NEW CHALLENGES IN DEVELOPMENT OF REUSABLE MACHINE LEARNING MODELS.
BASIC INFORMATION
Ph.D. Student: Zaid Raad Saber Zubair
Advisor: Sebastián Ventura
Started on: February 2021
Keywords: Machine learning, Lifelong Machine Learning
THESIS PROPOSAL
The current dominant paradigm for Machine Learning (ML) is to run an algorithm on a given dataset to generate a model, which is then applied to real-life performance tasks. We call this paradigm isolated learning because it does not consider any other related information or the previously learned knowledge. However, the fundamental problem with the isolated learning paradigm is that it does not retain and accumulate knowledge learned in the past in order to use it in future learning. On the other hand, humans never learn in isolation or from scratch, but we always retain the knowledge learned in the past and use it to help future learning and problem-solving.

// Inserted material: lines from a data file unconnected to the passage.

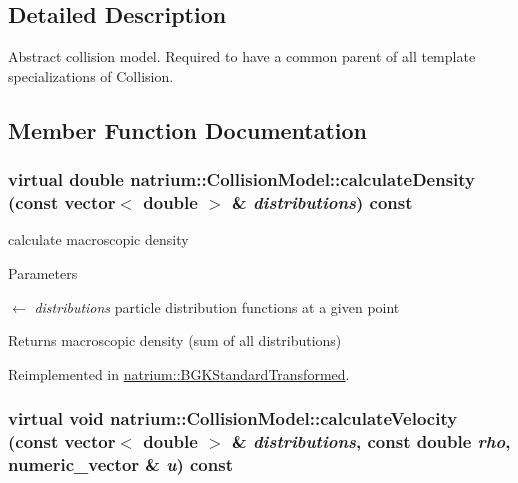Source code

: \subsection{Detailed Description}
Abstract collision model. Required to have a common parent of all template specializations of Collision. 

\subsection{Member Function Documentation}
\hypertarget{classnatrium_1_1CollisionModel_ae1c879c87ac210a227a8e3da2d0ac385}{
\subsubsection[{calculateDensity}]{\setlength{\rightskip}{0pt plus 5cm}virtual double natrium::CollisionModel::calculateDensity (const vector$<$ double $>$ \& {\em distributions}) const}}
\label{classnatrium_1_1CollisionModel_ae1c879c87ac210a227a8e3da2d0ac385}


calculate macroscopic density 
\begin{DoxyParams}{Parameters}
\item[\mbox{$\leftarrow$} {\em distributions}]particle distribution functions at a given point \end{DoxyParams}
\begin{DoxyReturn}{Returns}
macroscopic density (sum of all distributions) 
\end{DoxyReturn}


Reimplemented in \hyperlink{classnatrium_1_1BGKStandardTransformed_a58c4dc0c67ff4898c6555b614afc1ace}{natrium::BGKStandardTransformed}.\hypertarget{classnatrium_1_1CollisionModel_a667f0e36da1bfb1c5102adb8f3afdcde}{
\subsubsection[{calculateVelocity}]{\setlength{\rightskip}{0pt plus 5cm}virtual void natrium::CollisionModel::calculateVelocity (const vector$<$ double $>$ \& {\em distributions}, \/  const double {\em rho}, \/  numeric\_\-vector \& {\em u}) const}}
\label{classnatrium_1_1CollisionModel_a667f0e36da1bfb1c5102adb8f3afdcde}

Without the ability to accumulate and use prior knowledge, an ML algorithm typically needs a large number of training examples in order to learn effectively. Continual Learning (CL) aims to learn many different tasks without forgetting how to solve previously learned tasks. CL is difficult to obtain because when the model learns how to solve a task, the information about how to solve previously learned tasks is generally lost. This phenomenon, called Catastrophic Forgetting, occurs when the model, trained on a task, is modified in order to meet the objectives of the new task. As a result, the model accuracy on the previous task would be drastically reduced after a few training updates on successive tasks. Catastrophic Forgetting is considered one of the main problems that appear in CL and is a hot topic that researchers are trying to solve.
Thus, the main objective of this thesis will be the development and implementation of new Lifelong Machine Learning algorithms to use the previously learned information in future learning in an efficient way to reduce the exhausted of memory and time of learning, while overcoming the catastrophic forgetting problem.